We have been thinking of doing television, and we might do something soon. But the issue here is a huge overlap between our OTT audience and television audience. TV will come in our marketing, but it will be very tactical in nature and pivoted around a particular large-scale activity. But if there are unique activities happening like the World Cup on TV, we will step in. Whatever association with marquee property we do, we are cognisant of the age group we are dealing with and these properties need to add certain visibility to us.

You did a series of #StudentsSpeak for Niyo Global. What kind of objective did you have behind it and ROI you garnered? Any plans to extend it or doing anything similar on the content front?

Sethi: A lot of students who travel abroad use Niyo Global and people who are already studying in different universities abroad and using our card are seeing the benefits. With great response from the Indian community out there, we thought of making a series of students from different universities, which kind of reinforces our campaigns and gives the trust factor as well. We will definitely extend this series.

The #StudentsSpeak:

Since we're dealing with a commodity product and savings account, we have to differentiate ourselves from what everybody else is doing. We don't have that huge budget like any other large company but we can market it differently and content plays a big role in that.
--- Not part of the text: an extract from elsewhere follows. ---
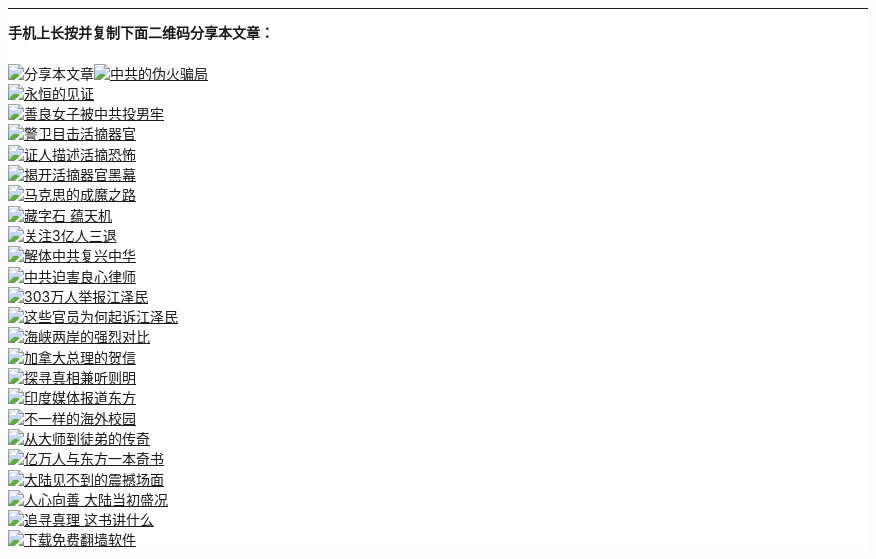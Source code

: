 <hr>    <strong>手机上长按并复制下面二维码分享本文章：</strong><br><br><img src="http://www.szzd.org/v.php?action=qrcode&url=/gb/17/12/8/n9937332.md%231" title="分享本文章"></td><td valign=TOP><a href="/gb/16/1/21/n4622075.md?dfh#1" target="_blank"><img src="https://raw.githubusercontent.com/luegnr3147/djy/master/gb/300/wei-f1.jpg" title="中共的伪火骗局"  alt="中共的伪火骗局"></a><br><a href="https://github.com/luegnr3147/www/blob/master/README.md?dfh#9" target="_blank"><img src="https://raw.githubusercontent.com/luegnr3147/djy/master/gb/300/yong-h.jpg" title="永恒的见证"  alt="永恒的见证"></a><br><a href="/gb/13/9/29/n3974789.md?dfh#1" target="_blank"><img src="https://raw.githubusercontent.com/luegnr3147/djy/master/gb/300/shang-lnz.jpg" title="善良女子被中共投男牢"  alt="善良女子被中共投男牢"></a><br><a href="/gb/16/3/16/n4663449.md?dfh#1" target="_blank"><img src="https://raw.githubusercontent.com/luegnr3147/djy/master/gb/300/huo-z3.jpg" title="警卫目击活摘器官"  alt="警卫目击活摘器官"></a><br><a href="/gb/16/8/7/n8177641.md?dfh#1" target="_blank"><img src="https://raw.githubusercontent.com/luegnr3147/djy/master/gb/300/huo-z4.jpg" title="证人描述活摘恐怖"  alt="证人描述活摘恐怖"></a><br><a href="/gb/10/4/19/n2881569.md?dfh#1" target="_blank"><img src="https://raw.githubusercontent.com/luegnr3147/djy/master/gb/300/huo-z1.jpg" title="揭开活摘器官黑幕"  alt="揭开活摘器官黑幕"></a><br><a href="/gb/10/11/7/n3077476.md?dfh#1" target="_blank"><img src="https://raw.githubusercontent.com/luegnr3147/djy/master/gb/300/ma-ks.jpg" title="马克思的成魔之路"  alt="马克思的成魔之路"></a><br><a href="/gb/14/6/9/n4173977.md?dfh#1" target="_blank"><img src="https://raw.githubusercontent.com/luegnr3147/djy/master/gb/300/chang-zs.jpg" title="藏字石 蕴天机"  alt="藏字石 蕴天机"></a><br><a href="/gb/18/5/10/n10381511.md?dfh#1" target="_blank"><img src="https://raw.githubusercontent.com/luegnr3147/djy/master/gb/300/st1.jpg" title="关注3亿人三退"  alt="关注3亿人三退"></a><br><a href="/gb/18/3/21/n10237682.md?dfh#1" target="_blank"><img src="https://raw.githubusercontent.com/luegnr3147/djy/master/gb/300/jie-t.jpg" title="解体中共复兴中华"  alt="解体中共复兴中华"></a><br><a href="/gb/9/2/9/n2422991.md?dfh#1" target="_blank"><img src="https://raw.githubusercontent.com/luegnr3147/djy/master/gb/300/gao-zs.jpg" title="中共迫害良心律师"  alt="中共迫害良心律师"></a><br><a href="/gb/18/12/9/n10900044.md?dfh#1" target="_blank"><img src="https://raw.githubusercontent.com/luegnr3147/djy/master/gb/300/sj1.jpg" title="303万人举报江泽民"  alt="303万人举报江泽民"></a><br><a href="/gb/18/8/28/n10672014.md?dfh#1" target="_blank"><img src="https://raw.githubusercontent.com/luegnr3147/djy/master/gb/300/sj2.jpg" title="这些官员为何起诉江泽民"  alt="这些官员为何起诉江泽民"></a><br><a href="/gb/8/12/18/n2367165.md?dfh#1" target="_blank"><img src="https://raw.githubusercontent.com/luegnr3147/djy/master/gb/300/liangan.jpg" title="海峡两岸的强烈对比"  alt="海峡两岸的强烈对比"></a><br><a href="/gb/15/12/10/n4593139.md?dfh#1" target="_blank"><img src="https://raw.githubusercontent.com/luegnr3147/djy/master/gb/300/jia-ndzl.jpg" title="加拿大总理的贺信"  alt="加拿大总理的贺信"></a><br><a href="/gb/11/6/17/n3289382.md?dfh#1" target="_blank"><img src="https://raw.githubusercontent.com/luegnr3147/djy/master/gb/300/xiao-wd.jpg" title="探寻真相兼听则明"  alt="探寻真相兼听则明"></a><br><a href="/gb/18/10/27/n10812623.md?dfh#1" target="_blank"><img src="https://raw.githubusercontent.com/luegnr3147/djy/master/gb/300/yindu.jpg" title="印度媒体报道东方"  alt="印度媒体报道东方"></a><br><a href="/gb/18/6/9/n10469652.md?dfh#1" target="_blank"><img src="https://raw.githubusercontent.com/luegnr3147/djy/master/gb/300/xie-j.jpg" title="不一样的海外校园"  alt="不一样的海外校园"></a><br><a href="/gb/7/4/5/n1669415.md?dfh#1" target="_blank"><img src="https://raw.githubusercontent.com/luegnr3147/djy/master/gb/300/li-up.jpg" title="从大师到徒弟的传奇"  alt="从大师到徒弟的传奇"></a><br><a href="/gb/17/5/26/n9191512.md?dfh#1" target="_blank"><img src="https://raw.githubusercontent.com/luegnr3147/djy/master/gb/300/zfl2.jpg" title="亿万人与东方一本奇书"  alt="亿万人与东方一本奇书"></a><br><a href="/gb/13/11/27/n4020290.md?dfh#1" target="_blank"><img src="https://raw.githubusercontent.com/luegnr3147/djy/master/gb/300/zhen-h.jpg" title="大陆见不到的震撼场面"  alt="大陆见不到的震撼场面"></a><br><a href="/gb/15/7/17/n4482910.md?dfh#1" target="_blank"><img src="https://raw.githubusercontent.com/luegnr3147/djy/master/gb/300/dalu-sk.jpg" title="人心向善 大陆当初盛况"  alt="人心向善 大陆当初盛况"></a><br><a href="/gb/19/1/5/n10955468.md?dfh#1" target="_blank"><img src="https://raw.githubusercontent.com/luegnr3147/djy/master/gb/300/zfl1.jpg" title="追寻真理 这书讲什么"  alt="追寻真理 这书讲什么"></a><br><a href="https://github.com/bannedbook/fanqiang/wiki" target="_blank"><img src="https://raw.githubusercontent.com/luegnr3147/djy/master/gb/300/fq1.jpg" title="下载免费翻墙软件"  alt="下载免费翻墙软件"></a><br></td></tr></table>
What kind of content formats have you explored, and your plans for getting into different genres like comedy or podcast since a lot of other players in your category are doing the same?

Sethi: Stand-up comedy is something we initiated first in the market in the first phase of lockdown. And we did it with five comedians on Instagram and we got some great responses on that. Right now our objective has been to make ourselves featured on different platforms. We have been featured in almost on FinTech or financial services podcasts. We also have the ambition to build up our own channels like that, so with our work in progress, we will be coming up with something very well soon.

The stand-up comedy series:

Atul Khatri:

Shreeja Chaturvedi:

Aishwarya Mohanraj:

Rahul Dua:

Anirban Dasgupta:

Content related to finances is one of the most difficult to crack and be consumed by consumers. What are you doing to educate people and the marketing efforts you have undertaken so far?

Sethi: Our aim has been to decode banking, simplifying fundamentals; so our entire UI/UX or the mobile app is easy to understand and consume. We are building a content bank around the jargon where it is easy for people to understand how a bank operates, how accounts are upgraded and what are the different pros and cons.

Why haven’t you boarded any celebrity as the face of your company?

Harwani: Right now we're not looking at a single celebrity approach. We're just trying to be diverse with our celebrity outreach. We recently associated with a couple of celebrities on social media. We didn't want to go with one celebrity endorser approach for NiyoX so instead we picked up a couple of celebrities, who are very famous in the OTT space, including Aparshakti Khurana, Maanvi Gagroo and Sidharth Shukla. These three celebrities bring the very mix of fan following to our pages, which directly go with the product offering. For remarketing the same product, we associated with Radhika Apte, which gave us some crazy results.

Bhattacharya: We also pick up micro-influencers with a crazy loyal base. This is very less expensive and the ROI on this is phenomenal. Our approach is to make celebrities work for us rather than a marketing team working for them.